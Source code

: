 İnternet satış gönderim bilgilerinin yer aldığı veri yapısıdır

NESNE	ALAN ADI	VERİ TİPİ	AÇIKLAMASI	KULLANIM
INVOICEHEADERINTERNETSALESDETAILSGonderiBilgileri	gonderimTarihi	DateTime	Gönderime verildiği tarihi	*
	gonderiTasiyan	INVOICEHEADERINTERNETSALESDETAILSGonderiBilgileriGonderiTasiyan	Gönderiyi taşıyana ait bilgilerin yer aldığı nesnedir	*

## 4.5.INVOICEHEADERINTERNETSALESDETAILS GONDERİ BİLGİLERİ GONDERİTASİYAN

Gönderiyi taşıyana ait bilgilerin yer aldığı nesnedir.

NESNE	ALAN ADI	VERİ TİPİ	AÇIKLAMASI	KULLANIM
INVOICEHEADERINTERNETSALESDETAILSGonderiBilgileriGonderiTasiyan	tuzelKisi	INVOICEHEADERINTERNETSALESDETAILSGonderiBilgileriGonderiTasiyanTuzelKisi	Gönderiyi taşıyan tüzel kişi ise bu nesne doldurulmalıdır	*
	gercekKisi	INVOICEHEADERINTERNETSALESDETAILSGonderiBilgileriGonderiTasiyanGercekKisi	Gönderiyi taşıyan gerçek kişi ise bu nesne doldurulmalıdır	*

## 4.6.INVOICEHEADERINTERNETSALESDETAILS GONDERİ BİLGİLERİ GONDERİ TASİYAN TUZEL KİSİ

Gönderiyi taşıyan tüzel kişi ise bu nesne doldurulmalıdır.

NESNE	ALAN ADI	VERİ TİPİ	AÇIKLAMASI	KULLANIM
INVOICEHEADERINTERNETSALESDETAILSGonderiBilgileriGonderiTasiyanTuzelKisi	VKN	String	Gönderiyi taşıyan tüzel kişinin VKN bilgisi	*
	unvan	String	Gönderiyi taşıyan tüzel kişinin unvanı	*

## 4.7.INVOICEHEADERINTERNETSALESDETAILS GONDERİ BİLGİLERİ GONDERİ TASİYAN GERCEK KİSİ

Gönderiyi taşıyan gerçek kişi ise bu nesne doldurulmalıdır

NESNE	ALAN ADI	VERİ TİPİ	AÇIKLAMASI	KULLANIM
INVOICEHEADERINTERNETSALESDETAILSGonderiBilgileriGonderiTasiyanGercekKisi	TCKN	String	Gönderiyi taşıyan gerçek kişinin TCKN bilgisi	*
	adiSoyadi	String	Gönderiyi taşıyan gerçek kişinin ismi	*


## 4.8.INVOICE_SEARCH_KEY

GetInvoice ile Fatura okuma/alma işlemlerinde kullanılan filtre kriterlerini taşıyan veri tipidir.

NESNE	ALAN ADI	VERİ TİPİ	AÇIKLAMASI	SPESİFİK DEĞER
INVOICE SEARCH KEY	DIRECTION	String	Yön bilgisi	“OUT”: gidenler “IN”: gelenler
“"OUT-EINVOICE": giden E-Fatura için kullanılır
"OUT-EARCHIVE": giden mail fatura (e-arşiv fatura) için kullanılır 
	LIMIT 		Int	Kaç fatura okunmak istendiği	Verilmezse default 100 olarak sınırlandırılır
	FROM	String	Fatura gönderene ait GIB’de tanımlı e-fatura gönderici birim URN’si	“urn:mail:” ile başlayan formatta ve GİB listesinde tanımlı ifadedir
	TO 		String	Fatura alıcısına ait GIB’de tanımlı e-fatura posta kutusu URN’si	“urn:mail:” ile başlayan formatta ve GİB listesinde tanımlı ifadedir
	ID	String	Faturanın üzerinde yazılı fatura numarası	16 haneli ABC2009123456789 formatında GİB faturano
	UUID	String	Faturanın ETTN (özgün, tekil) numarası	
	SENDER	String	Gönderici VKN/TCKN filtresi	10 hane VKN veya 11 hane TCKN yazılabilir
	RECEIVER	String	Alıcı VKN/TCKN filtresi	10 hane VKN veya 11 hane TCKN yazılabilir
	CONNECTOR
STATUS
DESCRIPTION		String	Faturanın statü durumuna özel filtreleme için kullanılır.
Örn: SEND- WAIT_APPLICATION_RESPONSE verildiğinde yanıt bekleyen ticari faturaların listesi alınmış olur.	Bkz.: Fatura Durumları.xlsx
::::::
Try it »
Everything from the line holding "E-Fatura için kullanılır" through the last line of the entries should be retyped exactly, with no other lines.

Response »
“"OUT-EINVOICE": giden E-Fatura için kullanılır
"OUT-EARCHIVE": giden mail fatura (e-arşiv fatura) için kullanılır 
	LIMIT 		Int	Kaç fatura okunmak istendiği	Verilmezse default 100 olarak sınırlandırılır
	FROM	String	Fatura gönderene ait GIB’de tanımlı e-fatura gönderici birim URN’si	“urn:mail:” ile başlayan formatta ve GİB listesinde tanımlı ifadedir
	TO 		String	Fatura alıcısına ait GIB’de tanımlı e-fatura posta kutusu URN’si	“urn:mail:” ile başlayan formatta ve GİB listesinde tanımlı ifadedir
	ID	String	Faturanın üzerinde yazılı fatura numarası	16 haneli ABC2009123456789 formatında GİB faturano
	UUID	String	Faturanın ETTN (özgün, tekil) numarası	
	SENDER	String	Gönderici VKN/TCKN filtresi	10 hane VKN veya 11 hane TCKN yazılabilir
	RECEIVER	String	Alıcı VKN/TCKN filtresi	10 hane VKN veya 11 hane TCKN yazılabilir
	CONNECTOR
STATUS
DESCRIPTION		String	Faturanın statü durumuna özel filtreleme için kullanılır.
Örn: SEND- WAIT_APPLICATION_RESPONSE verildiğinde yanıt bekleyen ticari faturaların listesi alınmış olur.	Bkz.: Fatura Durumları.xlsx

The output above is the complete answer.